In 2006 there was a theft of a thousand maple barrels worth about 1.3 million Canadian dollars from another warehouse that was partly the responsibility of the federation, a theft that was never solved and its damages were covered by the insurance company. In 2008, after two or three consecutive years of bad weather that reduced the syrup output, the strategic reservoir was emptied.

The federation controlled about 8,000 producers and strictly policed production quotas, which drew much criticism. In some cases, fines for repeat offenders who violated federation quotas accumulated to amounts of CAD $500,000 and more. Around 2010, protests broke out that caused the federation to place guards in the territories of producers and even to confiscate entire crops from rebel producers. The federation for its part claimed that it represented the interest of the producers by guaranteeing fair prices while creating a type of insurance for fluctuations in output by maintaining the strategic syrup stock.

Following a particularly good year, in 2011 the federation rented temporary space in a warehouse located in the centre of Quebec, in Saint-Louis-de-Blandford, southeast of the city of Trois-Rivières. The security arrangements at the place were minimal, without cameras or alarm systems.

==Theft==
Over the course of several months between 2011 and 2012, the contents of 9,571 barrels, valued at $18.7M, were stolen in a suspected insider job from a FPAQ facility in Saint-Louis-de-Blandford, Quebec. The syrup was stored in unmarked white metal barrels inspected only once a year. Thieves used trucks to transport barrels to a remote sugar shack, where they siphoned off the maple syrup, refilled the barrels with water, then returned them to the facility. As the operation progressed, the thieves started siphoning syrup directly off barrels in the reserve without refilling them. The stolen syrup was trucked to the south (Vermont) and east (New Brunswick), where it was trafficked in many small batches to reduce suspicion. It was typically sold to legitimate syrup distributors who were unaware of its origin.

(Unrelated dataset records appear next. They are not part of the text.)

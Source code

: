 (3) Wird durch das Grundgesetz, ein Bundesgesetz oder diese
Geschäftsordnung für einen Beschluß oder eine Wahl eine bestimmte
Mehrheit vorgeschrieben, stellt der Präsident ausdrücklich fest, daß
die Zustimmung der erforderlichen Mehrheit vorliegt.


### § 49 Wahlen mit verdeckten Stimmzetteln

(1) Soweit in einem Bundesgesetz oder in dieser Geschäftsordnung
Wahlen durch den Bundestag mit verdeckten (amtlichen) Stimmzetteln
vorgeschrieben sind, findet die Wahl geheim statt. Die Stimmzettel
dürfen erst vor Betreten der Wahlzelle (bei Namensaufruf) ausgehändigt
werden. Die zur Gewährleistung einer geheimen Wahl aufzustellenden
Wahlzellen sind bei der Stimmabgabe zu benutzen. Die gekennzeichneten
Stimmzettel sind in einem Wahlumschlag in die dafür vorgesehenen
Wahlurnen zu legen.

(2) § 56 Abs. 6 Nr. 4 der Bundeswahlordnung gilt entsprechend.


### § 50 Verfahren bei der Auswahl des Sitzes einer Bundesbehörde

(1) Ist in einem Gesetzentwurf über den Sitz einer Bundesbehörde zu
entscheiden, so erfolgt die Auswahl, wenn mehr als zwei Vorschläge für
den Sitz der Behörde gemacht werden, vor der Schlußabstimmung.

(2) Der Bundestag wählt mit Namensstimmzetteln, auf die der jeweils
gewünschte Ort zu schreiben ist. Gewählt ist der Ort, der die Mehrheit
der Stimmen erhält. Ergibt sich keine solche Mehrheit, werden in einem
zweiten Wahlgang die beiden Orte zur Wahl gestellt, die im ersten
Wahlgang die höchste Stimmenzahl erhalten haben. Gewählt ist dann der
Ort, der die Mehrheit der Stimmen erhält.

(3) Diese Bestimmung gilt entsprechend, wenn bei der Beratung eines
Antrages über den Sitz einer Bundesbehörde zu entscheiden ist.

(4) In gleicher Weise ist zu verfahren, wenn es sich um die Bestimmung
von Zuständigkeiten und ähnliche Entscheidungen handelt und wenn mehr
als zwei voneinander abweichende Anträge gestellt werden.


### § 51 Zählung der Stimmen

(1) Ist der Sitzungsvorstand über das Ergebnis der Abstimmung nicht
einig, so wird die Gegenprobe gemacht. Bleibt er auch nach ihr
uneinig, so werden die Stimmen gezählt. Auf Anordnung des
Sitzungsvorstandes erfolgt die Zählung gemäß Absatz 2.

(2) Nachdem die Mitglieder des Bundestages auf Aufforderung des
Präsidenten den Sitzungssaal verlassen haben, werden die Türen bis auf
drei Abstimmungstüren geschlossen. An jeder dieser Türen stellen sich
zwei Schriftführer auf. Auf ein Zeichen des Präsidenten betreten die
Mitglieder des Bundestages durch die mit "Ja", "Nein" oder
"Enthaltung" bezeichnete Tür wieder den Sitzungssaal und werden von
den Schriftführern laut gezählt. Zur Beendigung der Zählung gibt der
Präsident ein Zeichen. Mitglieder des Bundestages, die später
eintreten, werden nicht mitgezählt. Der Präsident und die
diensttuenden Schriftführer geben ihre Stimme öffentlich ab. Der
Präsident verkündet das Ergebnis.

==Discovery and investigation==
In July 2012, the FPAQ took its annual inventory of syrup barrels. Inspector Michel Gauvreau started climbing up the barrels and nearly fell, expecting 600 lb barrels but finding them to be empty. Police later recovered hundreds of barrels of the syrup from an exporter based in Kedgwick, New Brunswick.

Between 18 and 20 December 2012, police arrested 17 men related to the theft.

==Perpetrators==
- Richard Vallières (b. 1978), accused ringleader, sentenced in April 2017 to eight years in prison plus a $9.4 million fine, with an extension to fourteen years if the fine is not paid. In 2020, the Quebec Court of Appeal ruled that was excessive and lowered the fine to $1 million. The Supreme Court of Canada reversed that decision in 2022 and reinstated the original fine.
- Raymond Vallières (b. 1954), father of Richard, convicted of possession and was sentenced to two years in jail minus one day, followed by 3 years of probation.
- Étienne St-Pierre (b. 1943), a New Brunswick-based syrup reseller, was sentenced to two years in jail minus one day, 3 years of probation and an $850,000+ fine.
- Avik Caron (b. 1974), the insider whose spouse owned the FPAQ warehouse, sentenced to five years in prison plus a $1.2 million fine.
- Sébastien Jutras, a trucker involved in the transport of stolen syrup, served eight months in prison.